EXERCISE OBJECTIVE ▸
Look below for the line containing "①有多个源数据库和目标数据库"; from there, print each line exactly up to and including the line containing "例如loadNNNN, NNNN 是从0开始的递增号。", and stop.

DATASET RECORDS ▸
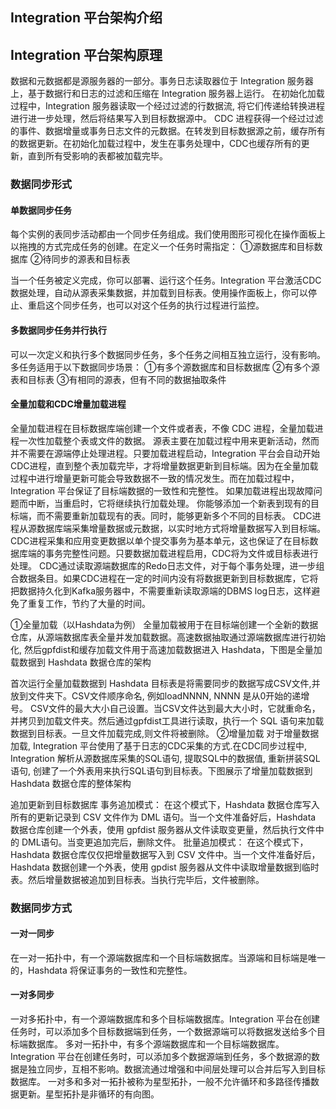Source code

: ## Integration 平台架构介绍



## Integration 平台架构原理

数据和元数据都是源服务器的一部分。事务日志读取器位于 Integration 服务器上，基于数据行和日志的过滤和压缩在 Integration 服务器上运行。
在初始化加载过程中，Integration 服务器读取一个经过过滤的行数据流, 将它们传递给转换进程进行进一步处理，然后将结果写入到目标数据源中。
CDC 进程获得一个经过过滤的事件、数据增量或事务日志文件的元数据。在转发到目标数据源之前，缓存所有的数据更新。在初始化加载过程中，发生在事务处理中，CDC也缓存所有的更新，直到所有受影响的表都被加载完毕。

### 数据同步形式

#### 单数据同步任务
每个实例的表同步活动都由一个同步任务组成。我们使用图形可视化在操作面板上以拖拽的方式完成任务的创建。在定义一个任务时需指定：
①源数据库和目标数据库
②待同步的源表和目标表

当一个任务被定义完成，你可以部署、运行这个任务。Integration 平台激活CDC数据处理，自动从源表采集数据，并加载到目标表。使用操作面板上，你可以停止、重启这个同步任务，也可以对这个任务的执行过程进行监控。

#### 多数据同步任务并行执行
可以一次定义和执行多个数据同步任务，多个任务之间相互独立运行，没有影响。
多任务适用于以下数据同步场景： 
    ①有多个源数据库和目标数据库 
    ②有多个源表和目标表
    ③有相同的源表，但有不同的数据抽取条件


#### 全量加载和CDC增量加载进程
全量加载进程在目标数据库端创建一个文件或者表，不像 CDC 进程，全量加载进程一次性加载整个表或文件的数据。
源表主要在加载过程中用来更新活动，然而并不需要在源端停止处理进程。只要加载进程启动，Integration 平台会自动开始CDC进程，直到整个表加载完毕，才将增量数据更新到目标端。因为在全量加载过程中进行增量更新可能会导致数据不一致的情况发生。而在加载过程中，Integration 平台保证了目标端数据的一致性和完整性。
如果加载进程出现故障问题而中断，当重启时，它将继续执行加载处理。
你能够添加一个新表到现有的目标端，而不需要重新加载现有的表。同时，能够更新多个不同的目标表。
CDC进程从源数据库端采集增量数据或元数据，以实时地方式将增量数据写入到目标端。CDC进程采集和应用变更数据以单个提交事务为基本单元，这也保证了在目标数据库端的事务完整性问题。只要数据加载进程启用，CDC将为文件或目标表进行处理。 
CDC通过读取源端数据库的Redo日志文件，对于每个事务处理，进一步组合数据条目。如果CDC进程在一定的时间内没有将数据更新到目标数据库，它将把数据持久化到Kafka服务器中，不需要重新读取源端的DBMS log日志，这样避免了重复工作，节约了大量的时间。 
    
①全量加载（以Hashdata为例）
全量加载被用于在目标端创建一个全新的数据仓库，从源端数据库表全量并发加载数据。高速数据抽取通过源端数据库进行初始化, 然后gpfdist和缓存加载文件用于高速加载数据进入 Hashdata，下图是全量加载数据到 Hashdata 数据仓库的架构


首次运行全量加载数据到 Hashdata 目标表是将需要同步的数据写成CSV文件,并放到文件夹下。CSV文件顺序命名, 例如loadNNNN, NNNN 是从0开始的递增号。
CSV文件的最大大小自己设置。当CSV文件达到最大大小时，它就重命名，并拷贝到加载文件夹。然后通过gpfdist工具进行读取，执行一个 SQL 语句来加载数据到目标表。一旦文件加载完成,则文件将被删除。
②增量加载
对于增量数据加载, Integration 平台使用了基于日志的CDC采集的方式.在CDC同步过程中, Integration 解析从源数据库采集的SQL语句, 提取SQL中的数据值, 重新拼装SQL语句, 创建了一个外表用来执行SQL语句到目标表。下图展示了增量加载数据到 Hashdata 数据仓库的整体架构

追加更新到目标数据库
事务追加模式：
在这个模式下，Hashdata 数据仓库写入所有的更新记录到 CSV 文件作为 DML 语句。当一个文件准备好后，Hashdata 数据仓库创建一个外表，使用 gpfdist 服务器从文件读取变更量，然后执行文件中的 DML语句。当变更追加完后，删除文件。
批量追加模式：
在这个模式下，Hashdata 数据仓库仅仅把增量数据写入到 CSV 文件中。当一个文件准备好后，Hashdata 数据创建一个外表，使用 gpdist 服务器从文件中读取增量数据到临时表。然后增量数据被追加到目标表。当执行完毕后，文件被删除。

### 数据同步方式
#### 一对一同步
在一对一拓扑中，有一个源端数据库和一个目标端数据库。当源端和目标端是唯一的，Hashdata 将保证事务的一致性和完整性。
#### 一对多同步
一对多拓扑中，有一个源端数据库和多个目标端数据库。Integration 平台在创建任务时，可以添加多个目标数据端到任务，一个数据源端可以将数据发送给多个目标端数据库。
多对一拓扑中，有多个源端数据库和一个目标端数据库。Integration 平台在创建任务时，可以添加多个数据源端到任务，多个数据源的数据是独立同步，互相不影响。数据流通过增强和中间层处理可以合并后写入到目标数据库。
一对多和多对一拓扑被称为星型拓扑，一般不允许循环和多路径传播数据更新。星型拓扑是非循环的有向图。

YOUR RESPONSE ▸
    ①有多个源数据库和目标数据库 
    ②有多个源表和目标表
    ③有相同的源表，但有不同的数据抽取条件


#### 全量加载和CDC增量加载进程
全量加载进程在目标数据库端创建一个文件或者表，不像 CDC 进程，全量加载进程一次性加载整个表或文件的数据。
源表主要在加载过程中用来更新活动，然而并不需要在源端停止处理进程。只要加载进程启动，Integration 平台会自动开始CDC进程，直到整个表加载完毕，才将增量数据更新到目标端。因为在全量加载过程中进行增量更新可能会导致数据不一致的情况发生。而在加载过程中，Integration 平台保证了目标端数据的一致性和完整性。
如果加载进程出现故障问题而中断，当重启时，它将继续执行加载处理。
你能够添加一个新表到现有的目标端，而不需要重新加载现有的表。同时，能够更新多个不同的目标表。
CDC进程从源数据库端采集增量数据或元数据，以实时地方式将增量数据写入到目标端。CDC进程采集和应用变更数据以单个提交事务为基本单元，这也保证了在目标数据库端的事务完整性问题。只要数据加载进程启用，CDC将为文件或目标表进行处理。 
CDC通过读取源端数据库的Redo日志文件，对于每个事务处理，进一步组合数据条目。如果CDC进程在一定的时间内没有将数据更新到目标数据库，它将把数据持久化到Kafka服务器中，不需要重新读取源端的DBMS log日志，这样避免了重复工作，节约了大量的时间。 
    
①全量加载（以Hashdata为例）
全量加载被用于在目标端创建一个全新的数据仓库，从源端数据库表全量并发加载数据。高速数据抽取通过源端数据库进行初始化, 然后gpfdist和缓存加载文件用于高速加载数据进入 Hashdata，下图是全量加载数据到 Hashdata 数据仓库的架构


首次运行全量加载数据到 Hashdata 目标表是将需要同步的数据写成CSV文件,并放到文件夹下。CSV文件顺序命名, 例如loadNNNN, NNNN 是从0开始的递增号。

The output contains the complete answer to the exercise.